Data provided
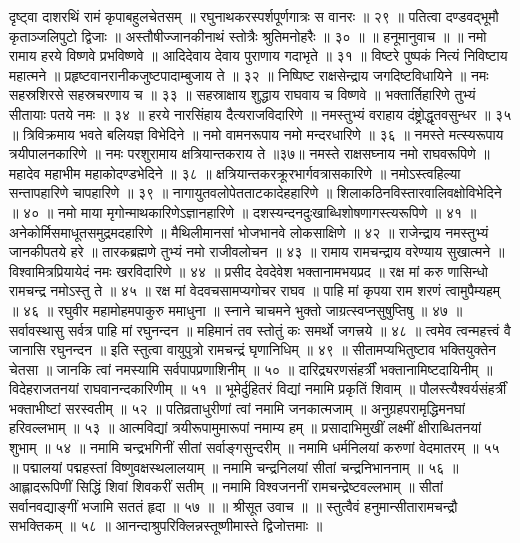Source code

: दृष्ट्वा दाशरथिं रामं कृपाबहुलचेतसम् ॥
रघुनाथकरस्पर्शपूर्णगात्रः स वानरः ॥ २९ ॥
पतित्वा दण्डवद्भूमौ कृताञ्जलिपुटो द्विजाः ॥
अस्तौषीज्जानकीनाथं स्तोत्रैः श्रुतिमनोहरैः ॥ ३० ॥
॥ हनूमानुवाच ॥ ॥
नमो रामाय हरये विष्णवे प्रभविष्णवे ॥
आदिदेवाय देवाय पुराणाय गदाभृते ॥ ३१ ॥
विष्टरे पुष्पकं नित्यं निविष्टाय महात्मने ॥
प्रहृष्टवानरानीकजुष्टपादाम्बुजाय ते ॥ ३२ ॥
निष्पिष्ट राक्षसेन्द्राय जगदिष्टविधायिने ॥
नमः सहस्रशिरसे सहस्रचरणाय च ॥ ३३ ॥
सहस्राक्षाय शुद्धाय राघवाय च विष्णवे ॥
भक्तार्तिहारिणे तुभ्यं सीतायाः पतये नमः ॥ ३४ ॥
हरये नारसिंहाय दैत्यराजविदारिणे ॥
नमस्तुभ्यं वराहाय दंष्ट्रोद्धृतवसुन्धर ॥ ३५ ॥
त्रिविक्रमाय भवते बलियज्ञ विभेदिने ॥
नमो वामनरूपाय नमो मन्दरधारिणे ॥ ३६ ॥
नमस्ते मत्स्यरूपाय त्रयीपालनकारिणे ॥
नमः परशुरामाय क्षत्रियान्तकराय ते ॥३७॥
नमस्ते राक्षसघ्नाय नमो राघवरूपिणे ॥
महादेव महाभीम महाकोदण्डभेदिने ॥ ३८ ॥
क्षत्रियान्तकरक्रूरभार्गवत्रासकारिणे ॥
नमोऽस्त्वहिल्या सन्तापहारिणे चापहारिणे ॥ ३९ ॥
नागायुतवलोपेतताटकादेहहारिणे ॥
शिलाकठिनविस्तारवालिवक्षोविभेदिने ॥ ४० ॥
नमो माया मृगोन्माथकारिणेऽज्ञानहारिणे ॥
दशस्यन्दनदुःखाब्धिशोषणागस्त्यरूपिणे ॥ ४१ ॥
अनेकोर्मिसमाधूतसमुद्रमदहारिणे ॥
मैथिलीमानसां भोजभानवे लोकसाक्षिणे ॥ ४२ ॥
राजेन्द्राय नमस्तुभ्यं जानकीपतये हरे ॥
तारकब्रह्मणे तुभ्यं नमो राजीवलोचन ॥ ४३ ॥
रामाय रामचन्द्राय वरेण्याय सुखात्मने ॥
विश्वामित्रप्रियायेदं नमः खरविदारिणे ॥ ४४ ॥
प्रसीद देवदेवेश भक्तानामभयप्रद ॥
रक्ष मां करु णासिन्धो रामचन्द्र नमोऽस्तु ते ॥ ४५ ॥
रक्ष मां वेदवचसामप्यगोचर राघव ॥
पाहि मां कृपया राम शरणं त्वामुपैम्यहम् ॥ ४६ ॥
रघुवीर महामोहमपाकुरु ममाधुना ॥
स्नाने चाचमने भुक्तो जाग्रत्स्वप्नसुषुप्तिषु ॥ ४७ ॥
सर्वावस्थासु सर्वत्र पाहि मां रघुनन्दन ॥
महिमानं तव स्तोतुं कः समर्थो जगत्त्रये ॥ ४८ ॥
त्वमेव त्वन्महत्त्वं वै जानासि रघुनन्दन ॥
इति स्तुत्वा वायुपुत्रो रामचन्द्रं घृणानिधिम् ॥ ४९ ॥
सीतामप्यभितुष्टाव भक्तियुक्तेन चेतसा ॥
जानकि त्वां नमस्यामि सर्वपापप्रणाशिनीम् ॥ ५० ॥
दारिद्र्यरणसंहर्त्रीं भक्तानामिष्टदायिनीम् ॥
विदेहराजतनयां राघवानन्दकारिणीम् ॥ ५१ ॥
भूमेर्दुहितरं विद्यां नमामि प्रकृतिं शिवाम् ॥
पौलस्त्यैश्वर्यसंहर्त्रीं भक्ताभीष्टां सरस्वतीम् ॥ ५२ ॥
पतिव्रताधुरीणां त्वां नमामि जनकात्मजाम् ॥
अनुग्रहपरामृद्धिमनघां हरिवल्लभाम् ॥ ५३ ॥
आत्मविद्यां त्रयीरूपामुमारूपां नमाम्य हम् ॥
प्रसादाभिमुखीं लक्ष्मीं क्षीराब्धितनयां शुभाम् ॥ ५४ ॥
नमामि चन्द्रभगिनीं सीतां सर्वाङ्गसुन्दरीम् ॥
नमामि धर्मनिलयां करुणां वेदमातरम् ॥ ५५ ॥
पद्मालयां पद्महस्तां विष्णुवक्षस्थलालयाम् ॥
नमामि चन्द्रनिलयां सीतां चन्द्रनिभाननाम् ॥ ५६ ॥
आह्लादरूपिणीं सिद्धिं शिवां शिवकरीं सतीम् ॥
नमामि विश्वजननीं रामचन्द्रेष्टवल्लभाम् ॥
सीतां सर्वानवद्याङ्गीं भजामि सततं हृदा ॥ ५७ ॥
॥ श्रीसूत उवाच ॥ ॥
स्तुत्वैवं हनुमान्सीतारामचन्द्रौ सभक्तिकम् ॥ ५८ ॥
आनन्दाश्रुपरिक्लिन्नस्तूष्णीमास्ते द्विजोत्तमाः ॥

Task to complete
Each line in the entries above, starting at the line with "नमो माया मृगोन्माथकारिणेऽज्ञानहारिणे ॥" and ending at the line with "त्वमेव त्वन्महत्त्वं वै जानासि रघुनन्दन ॥", is to be printed exactly, and only those lines.

Output of the task
नमो माया मृगोन्माथकारिणेऽज्ञानहारिणे ॥
दशस्यन्दनदुःखाब्धिशोषणागस्त्यरूपिणे ॥ ४१ ॥
अनेकोर्मिसमाधूतसमुद्रमदहारिणे ॥
मैथिलीमानसां भोजभानवे लोकसाक्षिणे ॥ ४२ ॥
राजेन्द्राय नमस्तुभ्यं जानकीपतये हरे ॥
तारकब्रह्मणे तुभ्यं नमो राजीवलोचन ॥ ४३ ॥
रामाय रामचन्द्राय वरेण्याय सुखात्मने ॥
विश्वामित्रप्रियायेदं नमः खरविदारिणे ॥ ४४ ॥
प्रसीद देवदेवेश भक्तानामभयप्रद ॥
रक्ष मां करु णासिन्धो रामचन्द्र नमोऽस्तु ते ॥ ४५ ॥
रक्ष मां वेदवचसामप्यगोचर राघव ॥
पाहि मां कृपया राम शरणं त्वामुपैम्यहम् ॥ ४६ ॥
रघुवीर महामोहमपाकुरु ममाधुना ॥
स्नाने चाचमने भुक्तो जाग्रत्स्वप्नसुषुप्तिषु ॥ ४७ ॥
सर्वावस्थासु सर्वत्र पाहि मां रघुनन्दन ॥
महिमानं तव स्तोतुं कः समर्थो जगत्त्रये ॥ ४८ ॥
त्वमेव त्वन्महत्त्वं वै जानासि रघुनन्दन ॥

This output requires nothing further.